When all data have been delivered to their proper processors, the parallel data structures can be created and initialized (cf. Fig. 5.6). The parallel PETSc vectors for local magnetic fields, magnetic scalar potentials, etc. are created and the parallel solver for the Poisson problem is initialized.

**Figure 5.6:** Flow chart of the parallel initialization section.
$\includegraphics[scale=0.5]{fig/talk/fig/fluss3.fig.eps}$

Then the computation intensive part starts: First, the finite element mesh is analyzed thoroughly. The volumes of all elements and vertices (using the box scheme [40]), element quality factors, and the corresponding extrema and averages are calculated. Next, the stiffness matrix of the Poisson problem (Eq. (2.15)) and the matrices for the contributions to the local field (Eqs. (3.21), (3.28)) are calculated on an element by element basis.

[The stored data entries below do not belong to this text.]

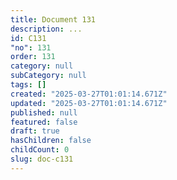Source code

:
 ```yaml
---
title: Document 131
description: ...
id: C131
"no": 131
order: 131
category: null
subCategory: null
tags: []
created: "2025-03-27T01:01:14.671Z"
updated: "2025-03-27T01:01:14.671Z"
published: null
featured: false
draft: true
hasChildren: false
childCount: 0
slug: doc-c131
---
```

However, the results are directly inserted in the global matrices, where the contributions from different elements (even from different processors) are added up by PETSc automatically. This behavior makes the handling of the nodes of the finite element mesh very convenient, because we do not have to manage any duplicate nodes (``ghost points'').

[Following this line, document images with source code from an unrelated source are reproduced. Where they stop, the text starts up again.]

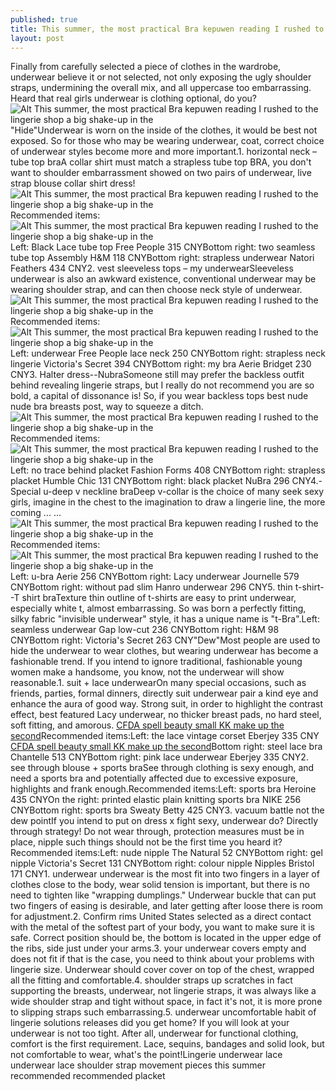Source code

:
 ```yaml
---
published: true
title: This summer, the most practical Bra kepuwen reading I rushed to the lingerie shop a big shake-up in the
layout: post
---
```

Finally from carefully selected a piece of clothes in the wardrobe, underwear believe it or not selected, not only exposing the ugly shoulder straps, undermining the overall mix, and all uppercase too embarrassing. Heard that real girls underwear is clothing optional, do you?![Alt This summer, the most practical Bra kepuwen reading I rushed to the lingerie shop a big shake-up in the](https://c2.staticflickr.com/8/7297/27999760672_99d11c396c_b.jpg)\"Hide\"Underwear is worn on the inside of the clothes, it would be best not exposed. So for those who may be wearing underwear, coat, correct choice of underwear styles become more and more important.1. horizontal neck – tube top braA collar shirt must match a strapless tube top BRA, you don\'t want to shoulder embarrassment showed on two pairs of underwear, live strap blouse collar shirt dress!![Alt This summer, the most practical Bra kepuwen reading I rushed to the lingerie shop a big shake-up in the](https://c2.staticflickr.com/8/7516/27822189760_82dcc5b318_b.jpg)Recommended items:![Alt This summer, the most practical Bra kepuwen reading I rushed to the lingerie shop a big shake-up in the](https://c2.staticflickr.com/8/7672/27822196950_2a1f375daa.jpg)Left: Black Lace tube top Free People 315 CNYBottom right: two seamless tube top Assembly H&M 118 CNYBottom right: strapless underwear Natori Feathers 434 CNY2. vest sleeveless tops – my underwearSleeveless underwear is also an awkward existence, conventional underwear may be wearing shoulder strap, and can then choose neck style of underwear.![Alt This summer, the most practical Bra kepuwen reading I rushed to the lingerie shop a big shake-up in the](https://c2.staticflickr.com/8/7315/28102339085_bfe33deee8_b.jpg)Recommended items:![Alt This summer, the most practical Bra kepuwen reading I rushed to the lingerie shop a big shake-up in the](https://c2.staticflickr.com/8/7561/28068299536_2f3c2678c7.jpg)Left: underwear Free People lace neck 250 CNYBottom right: strapless neck lingerie Victoria\'s Secret 394 CNYBottom right: my bra Aerie Bridget 230 CNY3. Halter dress--NubraSomeone still may prefer the backless outfit behind revealing lingerie straps, but I really do not recommend you are so bold, a capital of dissonance is! So, if you wear backless tops best nude nude bra breasts post, way to squeeze a ditch.![Alt This summer, the most practical Bra kepuwen reading I rushed to the lingerie shop a big shake-up in the](https://c2.staticflickr.com/8/7417/28102352885_0746fc7897_b.jpg)Recommended items:![Alt This summer, the most practical Bra kepuwen reading I rushed to the lingerie shop a big shake-up in the](https://c2.staticflickr.com/8/7377/27822209100_ef10911573.jpg)Left: no trace behind placket Fashion Forms 408 CNYBottom right: strapless placket Humble Chic 131 CNYBottom right: black placket NuBra 296 CNY4.-Special u-deep v neckline braDeep v-collar is the choice of many seek sexy girls, imagine in the chest to the imagination to draw a lingerie line, the more coming ... ...![Alt This summer, the most practical Bra kepuwen reading I rushed to the lingerie shop a big shake-up in the](https://c2.staticflickr.com/8/7392/27487928664_7d212d9fd1_b.jpg)Recommended items:![Alt This summer, the most practical Bra kepuwen reading I rushed to the lingerie shop a big shake-up in the](https://c2.staticflickr.com/8/7348/27487559733_8e5bb4d899.jpg)Left: u-bra Aerie 256 CNYBottom right: Lacy underwear Journelle 579 CNYBottom right: without pad slim Hanro underwear 296 CNY5. thin t-shirt--T shirt braTexture thin outline of t-shirts are easy to print underwear, especially white t, almost embarrassing. So was born a perfectly fitting, silky fabric \"invisible underwear\" style, it has a unique name is \"t-Bra\".Left: seamless underwear Gap low-cut 236 CNYBottom right: H&M 98 CNYBottom right: Victoria\'s Secret 263 CNY\"Dew\"Most people are used to hide the underwear to wear clothes, but wearing underwear has become a fashionable trend. If you intend to ignore traditional, fashionable young women make a handsome, you know, not the underwear will show reasonable.1. suit + lace underwearOn many special occasions, such as friends, parties, formal dinners, directly suit underwear pair a kind eye and enhance the aura of good way. Strong suit, in order to highlight the contrast effect, best featured Lacy underwear, no thicker breast pads, no hard steel, soft fitting, and amorous. [CFDA spell beauty small KK make up the second](https://paulfrankcase.wordpress.com/2016/06/07/cfda-spell-beauty-small-kk-make-up-the-second-element-girl-3-women-sexy-still/)Recommended items:Left: the lace vintage corset Eberjey 335 CNY [CFDA spell beauty small KK make up the second](https://paulfrankcase.wordpress.com/2016/06/07/cfda-spell-beauty-small-kk-make-up-the-second-element-girl-3-women-sexy-still/)Bottom right: steel lace bra Chantelle 513 CNYBottom right: pink lace underwear Eberjey 335 CNY2. see through blouse + sports braSee through clothing is sexy enough, and need a sports bra and potentially affected due to excessive exposure, highlights and frank enough.Recommended items:Left: sports bra Heroine 435 CNYOn the right: printed elastic plain knitting sports bra NIKE 256 CNYBottom right: sports bra Sweaty Betty 425 CNY3. vacuum battle not the dew pointIf you intend to put on dress x fight sexy, underwear do? Directly through strategy! Do not wear through, protection measures must be in place, nipple such things should not be the first time you heard it?Recommended items:Left: nude nipple The Natural 52 CNYBottom right: gel nipple Victoria\'s Secret 131 CNYBottom right: colour nipple Nipples Bristol 171 CNY1. underwear underwear is the most fit into two fingers in a layer of clothes close to the body, wear solid tension is important, but there is no need to tighten like \"wrapping dumplings.\" Underwear buckle that can put two fingers of easing is desirable, and later getting after loose there is room for adjustment.2. Confirm rims United States selected as a direct contact with the metal of the softest part of your body, you want to make sure it is safe. Correct position should be, the bottom is located in the upper edge of the ribs, side just under your arms.3. your underwear covers empty and does not fit if that is the case, you need to think about your problems with lingerie size. Underwear should cover cover on top of the chest, wrapped all the fitting and comfortable.4. shoulder straps up scratches in fact supporting the breasts, underwear, not lingerie straps, it was always like a wide shoulder strap and tight without space, in fact it\'s not, it is more prone to slipping straps such embarrassing.5. underwear uncomfortable habit of lingerie solutions releases did you get home? If you will look at your underwear is not too tight. After all, underwear for functional clothing, comfort is the first requirement. Lace, sequins, bandages and solid look, but not comfortable to wear, what\'s the point!Lingerie underwear lace underwear lace shoulder strap movement pieces this summer recommended recommended placket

Fig. 5.7 shows how PETSc distributes the data of matrices and vectors over the processors. For example, a simple $8\times 8$ matrix is split into four partitions for four processors. The first two rows are stored on the first processor, the next two rows on the second processor, another two rows on the third, and the last two rows on the fourth processor. Vectors are distributed in a similar way: Each processors holds those elements which correspond to nodes of the finite element mesh that have been assigned to that processor.

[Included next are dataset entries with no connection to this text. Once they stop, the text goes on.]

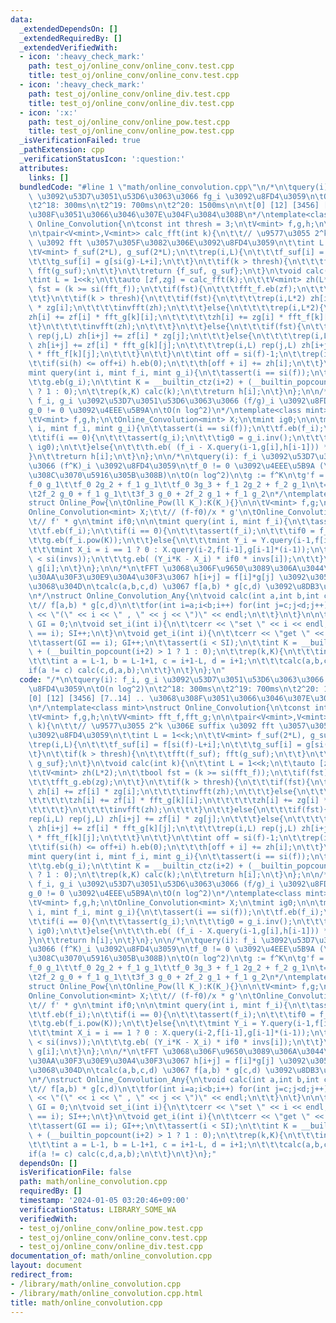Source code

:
 ```yaml
---
data:
  _extendedDependsOn: []
  _extendedRequiredBy: []
  _extendedVerifiedWith:
  - icon: ':heavy_check_mark:'
    path: test_oj/online_conv/online_conv.test.cpp
    title: test_oj/online_conv/online_conv.test.cpp
  - icon: ':heavy_check_mark:'
    path: test_oj/online_conv/online_div.test.cpp
    title: test_oj/online_conv/online_div.test.cpp
  - icon: ':x:'
    path: test_oj/online_conv/online_pow.test.cpp
    title: test_oj/online_conv/online_pow.test.cpp
  _isVerificationFailed: true
  _pathExtension: cpp
  _verificationStatusIcon: ':question:'
  attributes:
    links: []
  bundledCode: "#line 1 \"math/online_convolution.cpp\"\n/*\n\tquery(i): f_i, g_i\
    \ \u3092\u53D7\u3051\u53D6\u3063\u3066 fg_i \u3092\u8FD4\u3059\n\tO(n log^2)\n\
    \t2^18: 300ms\n\t2^19: 700ms\n\t2^20: 1500ms\n\n\t[0] [12] [3456] [7..14] .. \u3068\
    \u308F\u3051\u3066\u3046\u307E\u304F\u3084\u308B\n*/\ntemplate<class mint>\nstruct\
    \ Online_Convolution{\n\tconst int thresh = 3;\n\tV<mint> f,g,h;\n\tVV<mint> fft_f,fft_g;\n\
    \n\tpair<V<mint>,V<mint>> calc_fft(int k){\n\t\t// \u9577\u3055 2^k \u306E suffix\
    \ \u3092 fft \u3057\u305F\u3082\u306E\u3092\u8FD4\u3059\n\t\tint L = 1<<k;\n\t\
    \tV<mint> f_suf(2*L), g_suf(2*L);\n\t\trep(i,L){\n\t\t\tf_suf[i] = f[si(f)-L+i];\n\
    \t\t\tg_suf[i] = g[si(g)-L+i];\n\t\t}\n\t\tif(k > thresh){\n\t\t\tfft(f_suf);\
    \ fft(g_suf);\n\t\t}\n\t\treturn {f_suf, g_suf};\n\t}\n\tvoid calc(int k){\n\t\
    \tint L = 1<<k;\n\t\tauto [zf,zg] = calc_fft(k);\n\t\tV<mint> zh(L*2);\n\t\tbool\
    \ fst = (k >= si(fft_f));\n\t\tif(fst){\n\t\t\tfft_f.eb(zf);\n\t\t\tfft_g.eb(zg);\n\
    \t\t}\n\t\tif(k > thresh){\n\t\t\tif(fst){\n\t\t\t\trep(i,L*2) zh[i] += zf[i]\
    \ * zg[i];\n\t\t\t\tinvfft(zh);\n\t\t\t}else{\n\t\t\t\trep(i,L*2){\n\t\t\t\t\t\
    zh[i] += zf[i] * fft_g[k][i];\n\t\t\t\t\tzh[i] += zg[i] * fft_f[k][i];\n\t\t\t\
    \t}\n\t\t\t\tinvfft(zh);\n\t\t\t}\n\t\t}else{\n\t\t\tif(fst){\n\t\t\t\trep(i,L)\
    \ rep(j,L) zh[i+j] += zf[i] * zg[j];\n\t\t\t}else{\n\t\t\t\trep(i,L) rep(j,L)\
    \ zh[i+j] += zf[i] * fft_g[k][j];\n\t\t\t\trep(i,L) rep(j,L) zh[i+j] += zg[i]\
    \ * fft_f[k][j];\n\t\t\t}\n\t\t}\n\t\tint off = si(f)-1;\n\t\trep(i,L*2-1){\n\t\
    \t\tif(si(h) <= off+i) h.eb(0);\n\t\t\th[off + i] += zh[i];\n\t\t}\n\t}\n\n\t\
    mint query(int i, mint f_i, mint g_i){\n\t\tassert(i == si(f));\n\t\tf.eb(f_i);\n\
    \t\tg.eb(g_i);\n\t\tint K = __builtin_ctz(i+2) + (__builtin_popcount(i+2) > 1\
    \ ? 1 : 0);\n\t\trep(k,K) calc(k);\n\t\treturn h[i];\n\t}\n};\n\n/*\n\tquery(i):\
    \ f_i, g_i \u3092\u53D7\u3051\u53D6\u3063\u3066 (f/g)_i \u3092\u8FD4\u3059\n\t\
    g_0 != 0 \u3092\u4EEE\u5B9A\n\tO(n log^2)\n*/\ntemplate<class mint>\nstruct Online_Division{\n\
    \tV<mint> f,g,h;\n\tOnline_Convolution<mint> X;\n\tmint ig0;\n\n\tmint query(int\
    \ i, mint f_i, mint g_i){\n\t\tassert(i == si(f));\n\t\tf.eb(f_i);\n\t\tg.eb(g_i);\n\
    \t\tif(i == 0){\n\t\t\tassert(g_i);\n\t\t\tig0 = g_i.inv();\n\t\t\th.eb(f_i *\
    \ ig0);\n\t\t}else{\n\t\t\th.eb( (f_i - X.query(i-1,g[i],h[i-1])) * ig0);\n\t\t\
    }\n\t\treturn h[i];\n\t}\n};\n\n/*\n\tquery(i): f_i \u3092\u53D7\u3051\u53D6\u3063\
    \u3066 (f^K)_i \u3092\u8FD4\u3059\n\tf_0 != 0 \u3092\u4EEE\u5B9A (\u9811\u5F35\
    \u308C\u3070\u5916\u305B\u308B)\n\tO(n log^2)\n\tg := f^K\n\tg'f = Kgf'\n\t\t\
    f_0 g_1\t\tf_0 2g_2 + f_1 g_1\t\tf_0 3g_3 + f_1 2g_2 + f_2 g_1\n\t= K(f_1 g_0\t\
    \t2f_2 g_0 + f_1 g_1\t\t3f_3 g_0 + 2f_2 g_1 + f_1 g_2\n*/\ntemplate<class mint>\n\
    struct Online_Pow{\n\tOnline_Pow(ll K_):K(K_){}\n\n\tV<mint> f,g;\n\tll K;\n\t\
    Online_Convolution<mint> X;\t\t// (f-f0)/x * g'\n\tOnline_Convolution<mint> Y;\t\
    \t// f' * g\n\tmint if0;\n\n\tmint query(int i, mint f_i){\n\t\tassert(i == si(f));\n\
    \t\tf.eb(f_i);\n\t\tif(i == 0){\n\t\t\tassert(f_i);\n\t\t\tif0 = f_i.inv();\n\t\
    \t\tg.eb(f_i.pow(K));\n\t\t}else{\n\t\t\tmint Y_i = Y.query(i-1,f[i]*i,g[i-1]);\n\
    \t\t\tmint X_i = i == 1 ? 0 : X.query(i-2,f[i-1],g[i-1]*(i-1));\n\t\t\tassert(i\
    \ < si(invs));\n\t\t\tg.eb( (Y_i*K - X_i) * if0 * invs[i]);\n\t\t}\n\t\treturn\
    \ g[i];\n\t}\n};\n\n/*\n\tFFT \u3068\u306F\u9650\u3089\u306A\u3044\u6642\u306B\
    \u30AA\u30F3\u30E9\u30A4\u30F3\u3067 h[i+j] = f[i]*g[j] \u3092\u3057\u305F\u3044\
    \u3068\u304D\n\tcalc(a,b,c,d) \u3067 f[a,b) * g[c,d) \u3092\u8DB3\u3057\u8FBC\u3080\
    \n*/\nstruct Online_Convolution_Any{\n\tvoid calc(int a,int b,int c,int d){\n\t\
    \t// f[a,b) * g[c,d)\n\t\tfor(int i=a;i<b;i++) for(int j=c;j<d;j++){\n\t\t\tcerr\
    \ << \"(\" << i << \" , \" << j << \")\" << endl;\n\t\t}\n\t}\n\n\tint SI = 0,\
    \ GI = 0;\n\tvoid set_i(int i){\n\t\tcerr << \"set \" << i << endl;\n\t\tassert(SI\
    \ == i); SI++;\n\t}\n\tvoid get_i(int i){\n\t\tcerr << \"get \" << i << endl;\n\
    \t\tassert(GI == i); GI++;\n\t\tassert(i < SI);\n\t\tint K = __builtin_ctz(i+2)\
    \ + (__builtin_popcount(i+2) > 1 ? 1 : 0);\n\t\trep(k,K){\n\t\t\tint L = 1<<k;\n\
    \t\t\tint a = L-1, b = L-1+1, c = i+1-L, d = i+1;\n\t\t\tcalc(a,b,c,d);\n\t\t\t\
    if(a != c) calc(c,d,a,b);\n\t\t}\n\t}\n};\n"
  code: "/*\n\tquery(i): f_i, g_i \u3092\u53D7\u3051\u53D6\u3063\u3066 fg_i \u3092\
    \u8FD4\u3059\n\tO(n log^2)\n\t2^18: 300ms\n\t2^19: 700ms\n\t2^20: 1500ms\n\n\t\
    [0] [12] [3456] [7..14] .. \u3068\u308F\u3051\u3066\u3046\u307E\u304F\u3084\u308B\
    \n*/\ntemplate<class mint>\nstruct Online_Convolution{\n\tconst int thresh = 3;\n\
    \tV<mint> f,g,h;\n\tVV<mint> fft_f,fft_g;\n\n\tpair<V<mint>,V<mint>> calc_fft(int\
    \ k){\n\t\t// \u9577\u3055 2^k \u306E suffix \u3092 fft \u3057\u305F\u3082\u306E\
    \u3092\u8FD4\u3059\n\t\tint L = 1<<k;\n\t\tV<mint> f_suf(2*L), g_suf(2*L);\n\t\
    \trep(i,L){\n\t\t\tf_suf[i] = f[si(f)-L+i];\n\t\t\tg_suf[i] = g[si(g)-L+i];\n\t\
    \t}\n\t\tif(k > thresh){\n\t\t\tfft(f_suf); fft(g_suf);\n\t\t}\n\t\treturn {f_suf,\
    \ g_suf};\n\t}\n\tvoid calc(int k){\n\t\tint L = 1<<k;\n\t\tauto [zf,zg] = calc_fft(k);\n\
    \t\tV<mint> zh(L*2);\n\t\tbool fst = (k >= si(fft_f));\n\t\tif(fst){\n\t\t\tfft_f.eb(zf);\n\
    \t\t\tfft_g.eb(zg);\n\t\t}\n\t\tif(k > thresh){\n\t\t\tif(fst){\n\t\t\t\trep(i,L*2)\
    \ zh[i] += zf[i] * zg[i];\n\t\t\t\tinvfft(zh);\n\t\t\t}else{\n\t\t\t\trep(i,L*2){\n\
    \t\t\t\t\tzh[i] += zf[i] * fft_g[k][i];\n\t\t\t\t\tzh[i] += zg[i] * fft_f[k][i];\n\
    \t\t\t\t}\n\t\t\t\tinvfft(zh);\n\t\t\t}\n\t\t}else{\n\t\t\tif(fst){\n\t\t\t\t\
    rep(i,L) rep(j,L) zh[i+j] += zf[i] * zg[j];\n\t\t\t}else{\n\t\t\t\trep(i,L) rep(j,L)\
    \ zh[i+j] += zf[i] * fft_g[k][j];\n\t\t\t\trep(i,L) rep(j,L) zh[i+j] += zg[i]\
    \ * fft_f[k][j];\n\t\t\t}\n\t\t}\n\t\tint off = si(f)-1;\n\t\trep(i,L*2-1){\n\t\
    \t\tif(si(h) <= off+i) h.eb(0);\n\t\t\th[off + i] += zh[i];\n\t\t}\n\t}\n\n\t\
    mint query(int i, mint f_i, mint g_i){\n\t\tassert(i == si(f));\n\t\tf.eb(f_i);\n\
    \t\tg.eb(g_i);\n\t\tint K = __builtin_ctz(i+2) + (__builtin_popcount(i+2) > 1\
    \ ? 1 : 0);\n\t\trep(k,K) calc(k);\n\t\treturn h[i];\n\t}\n};\n\n/*\n\tquery(i):\
    \ f_i, g_i \u3092\u53D7\u3051\u53D6\u3063\u3066 (f/g)_i \u3092\u8FD4\u3059\n\t\
    g_0 != 0 \u3092\u4EEE\u5B9A\n\tO(n log^2)\n*/\ntemplate<class mint>\nstruct Online_Division{\n\
    \tV<mint> f,g,h;\n\tOnline_Convolution<mint> X;\n\tmint ig0;\n\n\tmint query(int\
    \ i, mint f_i, mint g_i){\n\t\tassert(i == si(f));\n\t\tf.eb(f_i);\n\t\tg.eb(g_i);\n\
    \t\tif(i == 0){\n\t\t\tassert(g_i);\n\t\t\tig0 = g_i.inv();\n\t\t\th.eb(f_i *\
    \ ig0);\n\t\t}else{\n\t\t\th.eb( (f_i - X.query(i-1,g[i],h[i-1])) * ig0);\n\t\t\
    }\n\t\treturn h[i];\n\t}\n};\n\n/*\n\tquery(i): f_i \u3092\u53D7\u3051\u53D6\u3063\
    \u3066 (f^K)_i \u3092\u8FD4\u3059\n\tf_0 != 0 \u3092\u4EEE\u5B9A (\u9811\u5F35\
    \u308C\u3070\u5916\u305B\u308B)\n\tO(n log^2)\n\tg := f^K\n\tg'f = Kgf'\n\t\t\
    f_0 g_1\t\tf_0 2g_2 + f_1 g_1\t\tf_0 3g_3 + f_1 2g_2 + f_2 g_1\n\t= K(f_1 g_0\t\
    \t2f_2 g_0 + f_1 g_1\t\t3f_3 g_0 + 2f_2 g_1 + f_1 g_2\n*/\ntemplate<class mint>\n\
    struct Online_Pow{\n\tOnline_Pow(ll K_):K(K_){}\n\n\tV<mint> f,g;\n\tll K;\n\t\
    Online_Convolution<mint> X;\t\t// (f-f0)/x * g'\n\tOnline_Convolution<mint> Y;\t\
    \t// f' * g\n\tmint if0;\n\n\tmint query(int i, mint f_i){\n\t\tassert(i == si(f));\n\
    \t\tf.eb(f_i);\n\t\tif(i == 0){\n\t\t\tassert(f_i);\n\t\t\tif0 = f_i.inv();\n\t\
    \t\tg.eb(f_i.pow(K));\n\t\t}else{\n\t\t\tmint Y_i = Y.query(i-1,f[i]*i,g[i-1]);\n\
    \t\t\tmint X_i = i == 1 ? 0 : X.query(i-2,f[i-1],g[i-1]*(i-1));\n\t\t\tassert(i\
    \ < si(invs));\n\t\t\tg.eb( (Y_i*K - X_i) * if0 * invs[i]);\n\t\t}\n\t\treturn\
    \ g[i];\n\t}\n};\n\n/*\n\tFFT \u3068\u306F\u9650\u3089\u306A\u3044\u6642\u306B\
    \u30AA\u30F3\u30E9\u30A4\u30F3\u3067 h[i+j] = f[i]*g[j] \u3092\u3057\u305F\u3044\
    \u3068\u304D\n\tcalc(a,b,c,d) \u3067 f[a,b) * g[c,d) \u3092\u8DB3\u3057\u8FBC\u3080\
    \n*/\nstruct Online_Convolution_Any{\n\tvoid calc(int a,int b,int c,int d){\n\t\
    \t// f[a,b) * g[c,d)\n\t\tfor(int i=a;i<b;i++) for(int j=c;j<d;j++){\n\t\t\tcerr\
    \ << \"(\" << i << \" , \" << j << \")\" << endl;\n\t\t}\n\t}\n\n\tint SI = 0,\
    \ GI = 0;\n\tvoid set_i(int i){\n\t\tcerr << \"set \" << i << endl;\n\t\tassert(SI\
    \ == i); SI++;\n\t}\n\tvoid get_i(int i){\n\t\tcerr << \"get \" << i << endl;\n\
    \t\tassert(GI == i); GI++;\n\t\tassert(i < SI);\n\t\tint K = __builtin_ctz(i+2)\
    \ + (__builtin_popcount(i+2) > 1 ? 1 : 0);\n\t\trep(k,K){\n\t\t\tint L = 1<<k;\n\
    \t\t\tint a = L-1, b = L-1+1, c = i+1-L, d = i+1;\n\t\t\tcalc(a,b,c,d);\n\t\t\t\
    if(a != c) calc(c,d,a,b);\n\t\t}\n\t}\n};"
  dependsOn: []
  isVerificationFile: false
  path: math/online_convolution.cpp
  requiredBy: []
  timestamp: '2024-01-05 03:20:46+09:00'
  verificationStatus: LIBRARY_SOME_WA
  verifiedWith:
  - test_oj/online_conv/online_pow.test.cpp
  - test_oj/online_conv/online_conv.test.cpp
  - test_oj/online_conv/online_div.test.cpp
documentation_of: math/online_convolution.cpp
layout: document
redirect_from:
- /library/math/online_convolution.cpp
- /library/math/online_convolution.cpp.html
title: math/online_convolution.cpp
---
```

**Figure 5.7:** Matrix-vector multiplication with matrix and vector elements distributed over four processors.
$\includegraphics[scale=0.8]{fig/dots0200651/p2/petscmat.eps}$

The sparsity pattern of the stiffness matrix of the nanodot model on a single processor is shown on the left in Fig. 5.8. The band structure is achieved by a suitable numbering of the nodes, which has in this case been optimized by the mesh generator Patran using the Gibbs-Poole-Stockmeyer algorithm [69]. This can already be considered a type of ``mesh partitioning'' since it renumbers the nodes in such a way, that nodes with common edges are close to each other in the numbering scheme. Thus, after partitioning the band structure is only slightly disturbed as shown on the right in Fig. 5.8, where the sparsity pattern of the whole stiffness matrix on two processors is shown. The dashed line separates the parts of the first and second processor.

**Figure 5.8:** Sparsity pattern of the stiffness matrix of the nanodot model for a single processor (left) and distributed over two processors (right).
$\includegraphics[scale=0.4]{fig/dots0200651/p1/m12.eps}$ $\includegraphics[scale=0.561]{fig/dots0200651/p2/matsplit.eps}$

Then, the boundary solid angles $S(\boldsymbol{x})$ are calculated which are subsequently used during the calculation of the boundary matrix (cf. Eq. (3.47)). In each element the solid angles subtended by the face opposite each node

(Fig. 5.9) are calculated as

$\begin{displaymath} \omega(v_i)=\alpha+\beta+\gamma-\pi \quad, \end{displaymath}$

(5.1)

$\begin{displaymath} \alpha=\pi-\arccos(\boldsymbol{n}_a \cdot \boldsymbol{n}_b) \end{displaymath}$

(5.2)

**Figure 5.9:** Solid angle of a trihedral angle made up by three faces of a tetrahedron.
$\includegraphics[scale=0.7]{fig/fem/solidangle.eps}$

For the data output along a sampling line through the model and for the graphics output the interpolation matrices are calculated (cf. Sec. 6.2.2). Then, the requested solver (PVODE for integration of the Landau-Lifshitz-Gilbert equation, TAO for energy minimization, or the solver for the nudged elastic band method) is initialized and all additionally required data structures are created.

The initialization phase is finally completed with the calculation of the local fields and energies of the initial magnetization distribution, first entries in the log files, and the removal of data structures, which are not needed any more.